=== Begin Enclosure ===

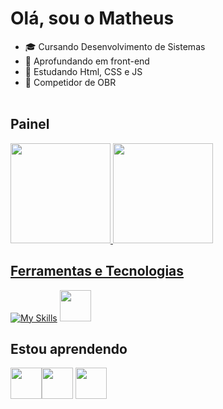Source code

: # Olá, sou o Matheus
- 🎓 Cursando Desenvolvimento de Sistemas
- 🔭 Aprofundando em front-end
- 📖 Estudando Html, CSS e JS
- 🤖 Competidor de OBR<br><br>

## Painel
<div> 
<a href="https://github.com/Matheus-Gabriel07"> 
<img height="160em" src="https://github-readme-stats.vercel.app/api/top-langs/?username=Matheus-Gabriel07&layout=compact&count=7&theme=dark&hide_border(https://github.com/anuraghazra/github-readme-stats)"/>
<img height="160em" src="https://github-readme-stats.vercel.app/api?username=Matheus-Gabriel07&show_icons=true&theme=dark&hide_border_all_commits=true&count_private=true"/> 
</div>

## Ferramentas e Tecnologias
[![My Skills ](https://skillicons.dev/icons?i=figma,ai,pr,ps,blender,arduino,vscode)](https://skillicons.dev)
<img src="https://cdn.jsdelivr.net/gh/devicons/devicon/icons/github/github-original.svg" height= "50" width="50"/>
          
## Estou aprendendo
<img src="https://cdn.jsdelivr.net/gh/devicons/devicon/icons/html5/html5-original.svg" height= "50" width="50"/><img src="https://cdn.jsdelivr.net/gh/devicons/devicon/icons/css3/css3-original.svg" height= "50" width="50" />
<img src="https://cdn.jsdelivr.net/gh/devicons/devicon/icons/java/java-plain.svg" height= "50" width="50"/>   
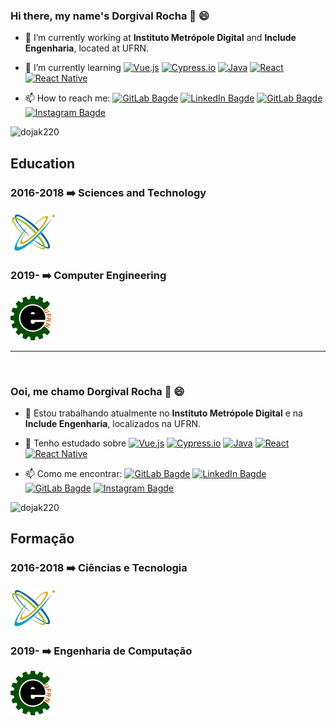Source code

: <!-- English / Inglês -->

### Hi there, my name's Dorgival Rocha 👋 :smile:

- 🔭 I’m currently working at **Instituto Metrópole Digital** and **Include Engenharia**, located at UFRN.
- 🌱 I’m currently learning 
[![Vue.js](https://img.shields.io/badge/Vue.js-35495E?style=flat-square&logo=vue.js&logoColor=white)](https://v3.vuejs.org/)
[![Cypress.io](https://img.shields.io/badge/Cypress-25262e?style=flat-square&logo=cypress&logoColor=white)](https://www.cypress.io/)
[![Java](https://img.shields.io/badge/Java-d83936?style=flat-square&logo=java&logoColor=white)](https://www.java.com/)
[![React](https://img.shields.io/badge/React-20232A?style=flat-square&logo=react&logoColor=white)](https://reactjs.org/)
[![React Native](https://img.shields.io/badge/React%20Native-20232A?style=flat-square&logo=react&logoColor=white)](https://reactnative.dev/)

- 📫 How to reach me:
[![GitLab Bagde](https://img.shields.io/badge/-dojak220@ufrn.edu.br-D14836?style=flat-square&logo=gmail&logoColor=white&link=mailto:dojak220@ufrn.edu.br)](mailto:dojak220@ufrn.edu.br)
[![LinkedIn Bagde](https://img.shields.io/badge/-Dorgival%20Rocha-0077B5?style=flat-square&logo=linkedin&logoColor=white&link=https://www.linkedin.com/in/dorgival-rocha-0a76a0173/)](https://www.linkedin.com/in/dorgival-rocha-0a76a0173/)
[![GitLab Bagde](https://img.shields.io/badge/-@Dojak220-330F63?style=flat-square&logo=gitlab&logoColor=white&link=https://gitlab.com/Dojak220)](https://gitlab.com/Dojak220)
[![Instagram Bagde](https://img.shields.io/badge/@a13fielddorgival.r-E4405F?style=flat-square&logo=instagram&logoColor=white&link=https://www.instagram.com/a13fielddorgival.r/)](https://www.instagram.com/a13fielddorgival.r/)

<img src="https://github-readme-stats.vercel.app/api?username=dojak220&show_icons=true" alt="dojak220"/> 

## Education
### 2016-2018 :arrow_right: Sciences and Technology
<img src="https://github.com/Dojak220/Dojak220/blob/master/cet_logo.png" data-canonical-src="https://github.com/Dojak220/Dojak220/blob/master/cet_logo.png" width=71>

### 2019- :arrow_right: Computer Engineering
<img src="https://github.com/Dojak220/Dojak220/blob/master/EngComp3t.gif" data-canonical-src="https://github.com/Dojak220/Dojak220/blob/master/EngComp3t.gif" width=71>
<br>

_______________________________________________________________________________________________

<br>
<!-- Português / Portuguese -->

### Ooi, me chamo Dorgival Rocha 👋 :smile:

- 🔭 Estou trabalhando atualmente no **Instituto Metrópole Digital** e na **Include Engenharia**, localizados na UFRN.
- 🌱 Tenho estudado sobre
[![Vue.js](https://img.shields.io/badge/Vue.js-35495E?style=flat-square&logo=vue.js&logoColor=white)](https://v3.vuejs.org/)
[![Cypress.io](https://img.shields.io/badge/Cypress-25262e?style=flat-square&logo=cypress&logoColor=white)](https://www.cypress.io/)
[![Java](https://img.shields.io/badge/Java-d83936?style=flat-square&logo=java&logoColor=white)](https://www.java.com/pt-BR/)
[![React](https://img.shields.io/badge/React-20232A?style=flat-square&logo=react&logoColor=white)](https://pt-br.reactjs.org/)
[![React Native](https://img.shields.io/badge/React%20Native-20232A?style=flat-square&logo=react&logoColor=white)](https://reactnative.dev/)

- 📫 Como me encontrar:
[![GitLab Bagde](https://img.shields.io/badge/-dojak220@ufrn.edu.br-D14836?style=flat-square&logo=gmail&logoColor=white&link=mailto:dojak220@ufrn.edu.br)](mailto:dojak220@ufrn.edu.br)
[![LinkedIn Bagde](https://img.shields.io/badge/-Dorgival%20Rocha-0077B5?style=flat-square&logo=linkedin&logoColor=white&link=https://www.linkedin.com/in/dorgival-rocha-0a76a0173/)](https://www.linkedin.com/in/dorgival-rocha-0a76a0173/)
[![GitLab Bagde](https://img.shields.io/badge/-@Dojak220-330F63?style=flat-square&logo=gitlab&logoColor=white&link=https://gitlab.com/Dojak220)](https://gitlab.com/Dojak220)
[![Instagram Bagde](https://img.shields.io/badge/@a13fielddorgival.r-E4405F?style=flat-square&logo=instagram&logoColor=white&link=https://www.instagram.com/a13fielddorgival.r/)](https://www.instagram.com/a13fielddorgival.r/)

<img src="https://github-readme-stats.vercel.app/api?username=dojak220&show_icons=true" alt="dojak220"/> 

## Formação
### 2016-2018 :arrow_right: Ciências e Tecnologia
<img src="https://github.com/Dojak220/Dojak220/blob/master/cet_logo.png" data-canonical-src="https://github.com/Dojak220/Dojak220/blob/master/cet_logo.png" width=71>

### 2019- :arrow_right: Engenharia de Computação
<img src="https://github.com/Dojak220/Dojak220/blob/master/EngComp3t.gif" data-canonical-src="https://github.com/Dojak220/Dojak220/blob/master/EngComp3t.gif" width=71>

=== End Enclosure ===

→ Task goal: Only the pictures are to be dropped; return everything else in the listing exactly.

→ Answer to the exercise:
Source code

: # Olá, sou o Matheus
- 🎓 Cursando Desenvolvimento de Sistemas
- 🔭 Aprofundando em front-end
- 📖 Estudando Html, CSS e JS
- 🤖 Competidor de OBR<br><br>

## Painel
<div> 
<a href="https://github.com/Matheus-Gabriel07"> 
<img height="160em" src="https://github-readme-stats.vercel.app/api/top-langs/?username=Matheus-Gabriel07&layout=compact&count=7&theme=dark&hide_border(https://github.com/anuraghazra/github-readme-stats)"/>
<img height="160em" src="https://github-readme-stats.vercel.app/api?username=Matheus-Gabriel07&show_icons=true&theme=dark&hide_border_all_commits=true&count_private=true"/> 
</div>

## Ferramentas e Tecnologias
[![My Skills ](https://skillicons.dev/icons?i=figma,ai,pr,ps,blender,arduino,vscode)](https://skillicons.dev)
<img src="https://cdn.jsdelivr.net/gh/devicons/devicon/icons/github/github-original.svg" height= "50" width="50"/>
          
## Estou aprendendo
<img src="https://cdn.jsdelivr.net/gh/devicons/devicon/icons/html5/html5-original.svg" height= "50" width="50"/><img src="https://cdn.jsdelivr.net/gh/devicons/devicon/icons/css3/css3-original.svg" height= "50" width="50" />
<img src="https://cdn.jsdelivr.net/gh/devicons/devicon/icons/java/java-plain.svg" height= "50" width="50"/>   
Source code

: <!-- English / Inglês -->

### Hi there, my name's Dorgival Rocha 👋 :smile:

- 🔭 I’m currently working at **Instituto Metrópole Digital** and **Include Engenharia**, located at UFRN.
- 🌱 I’m currently learning 
[![Vue.js](https://img.shields.io/badge/Vue.js-35495E?style=flat-square&logo=vue.js&logoColor=white)](https://v3.vuejs.org/)
[![Cypress.io](https://img.shields.io/badge/Cypress-25262e?style=flat-square&logo=cypress&logoColor=white)](https://www.cypress.io/)
[![Java](https://img.shields.io/badge/Java-d83936?style=flat-square&logo=java&logoColor=white)](https://www.java.com/)
[![React](https://img.shields.io/badge/React-20232A?style=flat-square&logo=react&logoColor=white)](https://reactjs.org/)
[![React Native](https://img.shields.io/badge/React%20Native-20232A?style=flat-square&logo=react&logoColor=white)](https://reactnative.dev/)

- 📫 How to reach me:
[![GitLab Bagde](https://img.shields.io/badge/-dojak220@ufrn.edu.br-D14836?style=flat-square&logo=gmail&logoColor=white&link=mailto:dojak220@ufrn.edu.br)](mailto:dojak220@ufrn.edu.br)
[![LinkedIn Bagde](https://img.shields.io/badge/-Dorgival%20Rocha-0077B5?style=flat-square&logo=linkedin&logoColor=white&link=https://www.linkedin.com/in/dorgival-rocha-0a76a0173/)](https://www.linkedin.com/in/dorgival-rocha-0a76a0173/)
[![GitLab Bagde](https://img.shields.io/badge/-@Dojak220-330F63?style=flat-square&logo=gitlab&logoColor=white&link=https://gitlab.com/Dojak220)](https://gitlab.com/Dojak220)
[![Instagram Bagde](https://img.shields.io/badge/@a13fielddorgival.r-E4405F?style=flat-square&logo=instagram&logoColor=white&link=https://www.instagram.com/a13fielddorgival.r/)](https://www.instagram.com/a13fielddorgival.r/)

<img src="https://github-readme-stats.vercel.app/api?username=dojak220&show_icons=true" alt="dojak220"/> 

## Education
### 2016-2018 :arrow_right: Sciences and Technology
<img src="https://github.com/Dojak220/Dojak220/blob/master/cet_logo.png" data-canonical-src="https://github.com/Dojak220/Dojak220/blob/master/cet_logo.png" width=71>

### 2019- :arrow_right: Computer Engineering
<img src="https://github.com/Dojak220/Dojak220/blob/master/EngComp3t.gif" data-canonical-src="https://github.com/Dojak220/Dojak220/blob/master/EngComp3t.gif" width=71>
<br>

_______________________________________________________________________________________________

<br>
<!-- Português / Portuguese -->

### Ooi, me chamo Dorgival Rocha 👋 :smile:

- 🔭 Estou trabalhando atualmente no **Instituto Metrópole Digital** e na **Include Engenharia**, localizados na UFRN.
- 🌱 Tenho estudado sobre
[![Vue.js](https://img.shields.io/badge/Vue.js-35495E?style=flat-square&logo=vue.js&logoColor=white)](https://v3.vuejs.org/)
[![Cypress.io](https://img.shields.io/badge/Cypress-25262e?style=flat-square&logo=cypress&logoColor=white)](https://www.cypress.io/)
[![Java](https://img.shields.io/badge/Java-d83936?style=flat-square&logo=java&logoColor=white)](https://www.java.com/pt-BR/)
[![React](https://img.shields.io/badge/React-20232A?style=flat-square&logo=react&logoColor=white)](https://pt-br.reactjs.org/)
[![React Native](https://img.shields.io/badge/React%20Native-20232A?style=flat-square&logo=react&logoColor=white)](https://reactnative.dev/)

- 📫 Como me encontrar:
[![GitLab Bagde](https://img.shields.io/badge/-dojak220@ufrn.edu.br-D14836?style=flat-square&logo=gmail&logoColor=white&link=mailto:dojak220@ufrn.edu.br)](mailto:dojak220@ufrn.edu.br)
[![LinkedIn Bagde](https://img.shields.io/badge/-Dorgival%20Rocha-0077B5?style=flat-square&logo=linkedin&logoColor=white&link=https://www.linkedin.com/in/dorgival-rocha-0a76a0173/)](https://www.linkedin.com/in/dorgival-rocha-0a76a0173/)
[![GitLab Bagde](https://img.shields.io/badge/-@Dojak220-330F63?style=flat-square&logo=gitlab&logoColor=white&link=https://gitlab.com/Dojak220)](https://gitlab.com/Dojak220)
[![Instagram Bagde](https://img.shields.io/badge/@a13fielddorgival.r-E4405F?style=flat-square&logo=instagram&logoColor=white&link=https://www.instagram.com/a13fielddorgival.r/)](https://www.instagram.com/a13fielddorgival.r/)

<img src="https://github-readme-stats.vercel.app/api?username=dojak220&show_icons=true" alt="dojak220"/> 

## Formação
### 2016-2018 :arrow_right: Ciências e Tecnologia
<img src="https://github.com/Dojak220/Dojak220/blob/master/cet_logo.png" data-canonical-src="https://github.com/Dojak220/Dojak220/blob/master/cet_logo.png" width=71>

### 2019- :arrow_right: Engenharia de Computação
<img src="https://github.com/Dojak220/Dojak220/blob/master/EngComp3t.gif" data-canonical-src="https://github.com/Dojak220/Dojak220/blob/master/EngComp3t.gif" width=71>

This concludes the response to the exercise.